◆ Problem to work on: Take the lines below beginning at the line that has "看起来是不是很简单？但实际上" and stopping after the line that has "- **IP地址检测**：很", and print them exactly as they are, with no other lines.

◆ Records provided:
+++

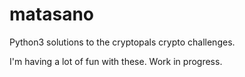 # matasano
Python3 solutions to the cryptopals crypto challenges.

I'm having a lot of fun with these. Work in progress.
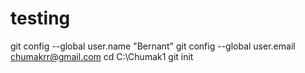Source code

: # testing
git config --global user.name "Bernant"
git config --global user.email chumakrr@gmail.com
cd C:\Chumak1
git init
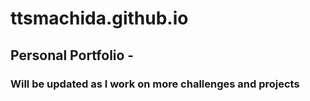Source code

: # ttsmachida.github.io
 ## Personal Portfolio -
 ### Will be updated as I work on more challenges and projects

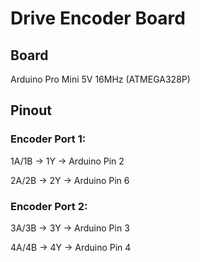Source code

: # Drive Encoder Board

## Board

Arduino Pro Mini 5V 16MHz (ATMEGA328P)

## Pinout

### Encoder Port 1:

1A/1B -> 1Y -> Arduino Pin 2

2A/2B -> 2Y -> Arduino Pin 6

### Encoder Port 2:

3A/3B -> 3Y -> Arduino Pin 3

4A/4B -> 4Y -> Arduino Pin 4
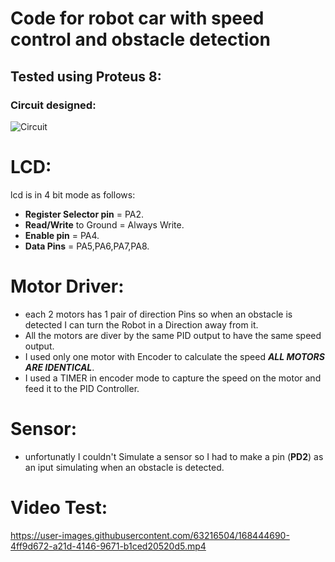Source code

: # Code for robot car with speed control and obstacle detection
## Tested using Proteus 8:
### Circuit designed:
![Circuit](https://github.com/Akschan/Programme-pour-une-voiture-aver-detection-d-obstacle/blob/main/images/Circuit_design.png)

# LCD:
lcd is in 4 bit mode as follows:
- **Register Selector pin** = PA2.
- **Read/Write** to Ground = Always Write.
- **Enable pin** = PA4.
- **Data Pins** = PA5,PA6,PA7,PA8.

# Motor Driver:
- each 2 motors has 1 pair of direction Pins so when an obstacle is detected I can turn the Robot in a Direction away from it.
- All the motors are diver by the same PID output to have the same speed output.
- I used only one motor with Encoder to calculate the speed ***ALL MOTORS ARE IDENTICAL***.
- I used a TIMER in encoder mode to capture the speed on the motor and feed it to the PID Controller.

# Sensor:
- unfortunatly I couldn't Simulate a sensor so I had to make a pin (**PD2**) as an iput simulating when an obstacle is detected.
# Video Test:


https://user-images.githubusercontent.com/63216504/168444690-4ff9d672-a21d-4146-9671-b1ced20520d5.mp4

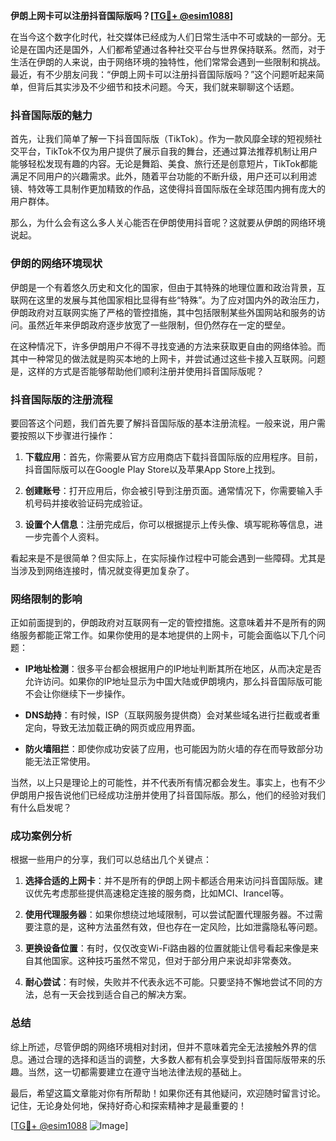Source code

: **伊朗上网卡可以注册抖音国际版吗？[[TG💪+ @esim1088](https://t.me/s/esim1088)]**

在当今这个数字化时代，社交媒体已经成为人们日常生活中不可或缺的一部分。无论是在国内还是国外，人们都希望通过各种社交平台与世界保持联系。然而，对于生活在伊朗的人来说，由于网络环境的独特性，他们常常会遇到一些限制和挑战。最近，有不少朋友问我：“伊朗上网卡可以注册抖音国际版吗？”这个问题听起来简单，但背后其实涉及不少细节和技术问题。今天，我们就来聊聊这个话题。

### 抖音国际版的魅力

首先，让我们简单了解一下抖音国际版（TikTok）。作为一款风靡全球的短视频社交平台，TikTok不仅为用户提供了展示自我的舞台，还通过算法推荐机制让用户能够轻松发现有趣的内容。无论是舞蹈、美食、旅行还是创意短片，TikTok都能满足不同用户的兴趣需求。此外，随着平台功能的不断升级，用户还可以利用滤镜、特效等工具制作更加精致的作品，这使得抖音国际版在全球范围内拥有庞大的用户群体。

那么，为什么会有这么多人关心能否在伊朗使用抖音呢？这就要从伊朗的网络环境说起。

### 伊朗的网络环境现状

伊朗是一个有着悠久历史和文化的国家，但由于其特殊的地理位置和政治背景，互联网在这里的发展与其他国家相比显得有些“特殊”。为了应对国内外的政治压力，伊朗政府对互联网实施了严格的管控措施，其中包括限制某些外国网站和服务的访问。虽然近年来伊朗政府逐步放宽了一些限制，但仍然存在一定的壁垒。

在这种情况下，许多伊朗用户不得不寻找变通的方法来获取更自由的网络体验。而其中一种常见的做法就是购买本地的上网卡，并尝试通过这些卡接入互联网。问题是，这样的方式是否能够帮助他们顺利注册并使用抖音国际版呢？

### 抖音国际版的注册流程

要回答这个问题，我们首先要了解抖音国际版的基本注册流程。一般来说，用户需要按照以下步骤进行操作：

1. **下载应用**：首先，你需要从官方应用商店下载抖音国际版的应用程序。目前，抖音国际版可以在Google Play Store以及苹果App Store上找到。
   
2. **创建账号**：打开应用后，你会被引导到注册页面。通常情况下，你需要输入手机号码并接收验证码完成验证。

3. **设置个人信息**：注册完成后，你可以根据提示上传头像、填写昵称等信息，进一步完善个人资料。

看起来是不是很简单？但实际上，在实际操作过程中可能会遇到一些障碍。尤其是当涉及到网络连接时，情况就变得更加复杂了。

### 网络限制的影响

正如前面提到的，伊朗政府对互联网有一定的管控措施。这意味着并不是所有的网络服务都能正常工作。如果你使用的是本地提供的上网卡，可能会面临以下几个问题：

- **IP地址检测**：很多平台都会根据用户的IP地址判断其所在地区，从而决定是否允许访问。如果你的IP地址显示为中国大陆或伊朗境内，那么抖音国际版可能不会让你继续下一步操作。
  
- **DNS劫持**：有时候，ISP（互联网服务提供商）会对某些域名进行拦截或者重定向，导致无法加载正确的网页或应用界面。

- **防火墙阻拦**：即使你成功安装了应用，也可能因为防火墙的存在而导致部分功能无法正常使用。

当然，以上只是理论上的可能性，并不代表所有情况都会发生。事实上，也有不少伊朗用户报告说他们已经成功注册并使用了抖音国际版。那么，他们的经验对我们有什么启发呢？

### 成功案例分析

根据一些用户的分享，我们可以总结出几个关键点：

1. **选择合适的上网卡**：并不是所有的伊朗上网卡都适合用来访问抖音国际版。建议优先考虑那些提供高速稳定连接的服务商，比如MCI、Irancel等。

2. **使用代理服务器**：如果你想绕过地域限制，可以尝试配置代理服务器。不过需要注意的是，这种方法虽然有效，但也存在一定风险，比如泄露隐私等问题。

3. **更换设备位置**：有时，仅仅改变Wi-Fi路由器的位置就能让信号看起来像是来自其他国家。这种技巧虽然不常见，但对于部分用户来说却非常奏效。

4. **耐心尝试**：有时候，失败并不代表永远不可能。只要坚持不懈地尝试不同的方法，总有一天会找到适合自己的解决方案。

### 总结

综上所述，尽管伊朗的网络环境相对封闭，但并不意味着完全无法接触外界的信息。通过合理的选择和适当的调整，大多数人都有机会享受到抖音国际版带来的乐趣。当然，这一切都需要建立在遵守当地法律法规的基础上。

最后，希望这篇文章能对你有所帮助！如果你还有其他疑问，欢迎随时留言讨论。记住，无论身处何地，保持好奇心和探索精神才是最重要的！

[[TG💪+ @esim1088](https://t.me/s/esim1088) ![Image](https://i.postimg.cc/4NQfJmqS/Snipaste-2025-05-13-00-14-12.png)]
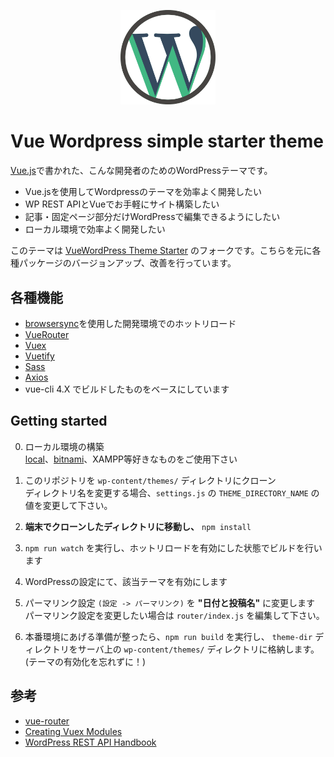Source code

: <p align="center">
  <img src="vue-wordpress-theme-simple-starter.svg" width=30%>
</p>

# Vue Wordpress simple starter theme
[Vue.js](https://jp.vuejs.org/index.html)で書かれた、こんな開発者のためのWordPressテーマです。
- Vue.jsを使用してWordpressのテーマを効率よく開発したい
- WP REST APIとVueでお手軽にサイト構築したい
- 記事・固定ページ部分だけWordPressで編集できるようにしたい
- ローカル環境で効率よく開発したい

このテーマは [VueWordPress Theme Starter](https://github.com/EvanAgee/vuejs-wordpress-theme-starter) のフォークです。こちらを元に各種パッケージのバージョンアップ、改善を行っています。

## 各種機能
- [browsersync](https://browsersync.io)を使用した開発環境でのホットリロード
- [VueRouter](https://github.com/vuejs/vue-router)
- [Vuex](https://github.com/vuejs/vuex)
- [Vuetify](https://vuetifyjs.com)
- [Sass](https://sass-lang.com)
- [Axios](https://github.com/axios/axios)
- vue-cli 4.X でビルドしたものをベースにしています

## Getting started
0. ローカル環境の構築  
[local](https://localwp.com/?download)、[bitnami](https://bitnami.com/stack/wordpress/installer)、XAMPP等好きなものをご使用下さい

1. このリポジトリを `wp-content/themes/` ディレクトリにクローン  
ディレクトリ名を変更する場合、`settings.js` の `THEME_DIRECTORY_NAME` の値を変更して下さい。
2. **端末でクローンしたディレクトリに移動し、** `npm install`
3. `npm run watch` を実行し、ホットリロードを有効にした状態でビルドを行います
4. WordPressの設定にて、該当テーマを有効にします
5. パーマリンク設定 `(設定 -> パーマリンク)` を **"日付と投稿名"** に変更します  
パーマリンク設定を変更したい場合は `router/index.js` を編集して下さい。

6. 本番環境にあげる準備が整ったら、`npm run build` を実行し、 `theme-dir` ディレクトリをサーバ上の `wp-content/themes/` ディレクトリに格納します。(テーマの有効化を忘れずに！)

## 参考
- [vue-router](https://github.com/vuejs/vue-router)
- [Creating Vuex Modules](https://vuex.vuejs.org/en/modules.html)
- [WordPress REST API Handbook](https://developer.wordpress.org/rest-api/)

+++

◆ Solution to the problem:
看起来是不是很简单？但实际上，在实际操作过程中可能会遇到一些障碍。尤其是当涉及到网络连接时，情况就变得更加复杂了。

### 网络限制的影响

正如前面提到的，伊朗政府对互联网有一定的管控措施。这意味着并不是所有的网络服务都能正常工作。如果你使用的是本地提供的上网卡，可能会面临以下几个问题：

- **IP地址检测**：很多平台都会根据用户的IP地址判断其所在地区，从而决定是否允许访问。如果你的IP地址显示为中国大陆或伊朗境内，那么抖音国际版可能不会让你继续下一步操作。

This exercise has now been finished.